Frank Thoughts: The Power of the Cloud
Frank Boland
March 09, 2011

Imagine building a house knowing that if you wanted electricity, you would also have to build your own electrical power plant!  The amount of additional knowledge you would need is … unfathomable.   The additional expense would be … incomprehensible.  But that is what corporations have been doing for decades in their migration to new technology.  That is … until the “Cloud” came along.  A Cloud made possible by the development of the Internet.

      Far better, we could all agree, is to have someone build a central power plant and charge you only when you turn on the switch … just like an electric utility.   And that is exactly what the eleven-year-old industry known as Cloud Computing is about.  The massive cost of infrastructure is born by the individual provider.  Their service flows over the Internet.  It is software-as-a-service (SaaS).  And just like your local electrical utility, thousands of customers pay for their software use only as needed.   

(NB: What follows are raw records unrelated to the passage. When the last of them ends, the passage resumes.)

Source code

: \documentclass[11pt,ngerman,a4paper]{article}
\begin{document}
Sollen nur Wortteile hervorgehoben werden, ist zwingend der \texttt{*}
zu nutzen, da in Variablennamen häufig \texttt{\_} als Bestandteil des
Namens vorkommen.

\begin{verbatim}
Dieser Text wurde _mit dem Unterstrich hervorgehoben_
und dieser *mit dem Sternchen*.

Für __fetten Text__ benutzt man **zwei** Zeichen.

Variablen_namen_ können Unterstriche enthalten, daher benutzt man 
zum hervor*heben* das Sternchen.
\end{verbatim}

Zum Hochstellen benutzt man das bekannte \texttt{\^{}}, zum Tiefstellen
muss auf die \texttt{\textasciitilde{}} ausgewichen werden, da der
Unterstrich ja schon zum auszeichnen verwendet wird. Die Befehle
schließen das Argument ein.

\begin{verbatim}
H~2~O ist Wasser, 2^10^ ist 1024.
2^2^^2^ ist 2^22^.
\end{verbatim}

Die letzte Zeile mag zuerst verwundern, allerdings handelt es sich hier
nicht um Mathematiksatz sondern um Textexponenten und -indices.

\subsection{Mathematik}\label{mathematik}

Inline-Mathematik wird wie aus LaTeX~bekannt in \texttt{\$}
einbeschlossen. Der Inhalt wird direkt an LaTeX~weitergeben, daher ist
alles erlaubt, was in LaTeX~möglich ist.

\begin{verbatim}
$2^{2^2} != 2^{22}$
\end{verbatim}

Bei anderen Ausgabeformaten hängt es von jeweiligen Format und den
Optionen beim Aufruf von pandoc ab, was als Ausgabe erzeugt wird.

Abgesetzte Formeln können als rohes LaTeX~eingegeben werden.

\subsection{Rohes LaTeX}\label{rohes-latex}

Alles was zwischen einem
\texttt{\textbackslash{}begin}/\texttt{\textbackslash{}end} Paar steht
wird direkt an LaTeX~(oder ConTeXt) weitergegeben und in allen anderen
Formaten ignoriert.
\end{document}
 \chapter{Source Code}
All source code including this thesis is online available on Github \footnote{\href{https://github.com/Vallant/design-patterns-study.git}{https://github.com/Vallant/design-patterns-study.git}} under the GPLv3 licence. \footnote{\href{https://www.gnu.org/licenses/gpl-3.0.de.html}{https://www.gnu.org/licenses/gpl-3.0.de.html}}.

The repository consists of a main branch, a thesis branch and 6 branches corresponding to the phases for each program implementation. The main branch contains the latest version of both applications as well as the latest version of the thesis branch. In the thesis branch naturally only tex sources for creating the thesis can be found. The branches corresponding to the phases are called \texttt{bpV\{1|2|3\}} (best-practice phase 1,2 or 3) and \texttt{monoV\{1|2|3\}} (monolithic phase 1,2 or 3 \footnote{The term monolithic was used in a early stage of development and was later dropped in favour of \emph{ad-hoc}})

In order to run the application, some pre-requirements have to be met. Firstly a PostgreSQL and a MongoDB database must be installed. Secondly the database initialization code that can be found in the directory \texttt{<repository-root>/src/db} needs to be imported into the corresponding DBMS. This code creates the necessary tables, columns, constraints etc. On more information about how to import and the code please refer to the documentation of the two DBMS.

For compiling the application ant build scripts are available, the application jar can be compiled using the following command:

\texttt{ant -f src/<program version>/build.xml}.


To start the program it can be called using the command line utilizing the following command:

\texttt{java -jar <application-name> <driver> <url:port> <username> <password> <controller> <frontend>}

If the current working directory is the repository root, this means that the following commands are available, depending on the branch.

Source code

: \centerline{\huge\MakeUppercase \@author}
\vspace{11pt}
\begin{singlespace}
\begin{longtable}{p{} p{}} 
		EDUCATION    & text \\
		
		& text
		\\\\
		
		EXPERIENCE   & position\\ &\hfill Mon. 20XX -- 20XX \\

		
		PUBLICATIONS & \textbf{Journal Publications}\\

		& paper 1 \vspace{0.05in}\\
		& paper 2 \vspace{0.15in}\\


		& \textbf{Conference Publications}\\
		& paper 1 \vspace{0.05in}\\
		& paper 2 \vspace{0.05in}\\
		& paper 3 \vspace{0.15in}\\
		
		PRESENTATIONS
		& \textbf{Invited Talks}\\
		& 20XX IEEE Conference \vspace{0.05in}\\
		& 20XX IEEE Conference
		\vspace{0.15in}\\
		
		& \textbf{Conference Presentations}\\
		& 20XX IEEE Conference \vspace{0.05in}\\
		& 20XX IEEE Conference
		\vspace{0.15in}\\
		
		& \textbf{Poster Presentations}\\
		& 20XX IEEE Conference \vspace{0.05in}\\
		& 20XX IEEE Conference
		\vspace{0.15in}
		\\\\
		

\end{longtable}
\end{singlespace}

      The Harvard economist, Joseph Schumpeter, once described capitalism as the process of “creative destruction.” There is no better example of this than in the rapid growth of Cloud Computing.  Software is the actual “brain” of technology.  Hardware is the necessary, but expensive, infrastructure that runs the software.  And then, of course, there are technical personnel needed for support … which can run from hundreds to thousands of people depending on the size of the organization.  All of which is very expensive.  Especially relative to the time actually needed when you … turn on the switch!

      As you may know, we had a sell on the technology sector in August of 2000.  Over 11 years later Microsoft then $70 is now $26; Cisco Systems then $63 is now $18; Dell then $44 is now $15; Hewlett-Packard then $108 is now $42; and Intel then $129 is now $21!  All are still regarded by the investment community as “blue chips;” and all have been in a secular decline for the past 11 years.   By and large, these companies sell the infrastructure necessary to build new “electrical power plants.” 

      What you may not know is how prescient the stock market can be over a period of time.  In 1904 the relative price strength of railroad industry stocks peaked -much like the above technology stocks- and began a 21-year decline.  However, it was not until 1925 that the railroads’ actual physical traffic started to decline.  But in 1904 construction had begun on the Panama Canal … which would eventually reduce the very profitable transcontinental traffic the industry had enjoyed.  New competition had emerged. The development of Cloud Computing may prove to be this century’s equilvant of a new metaphysical Panama Canal.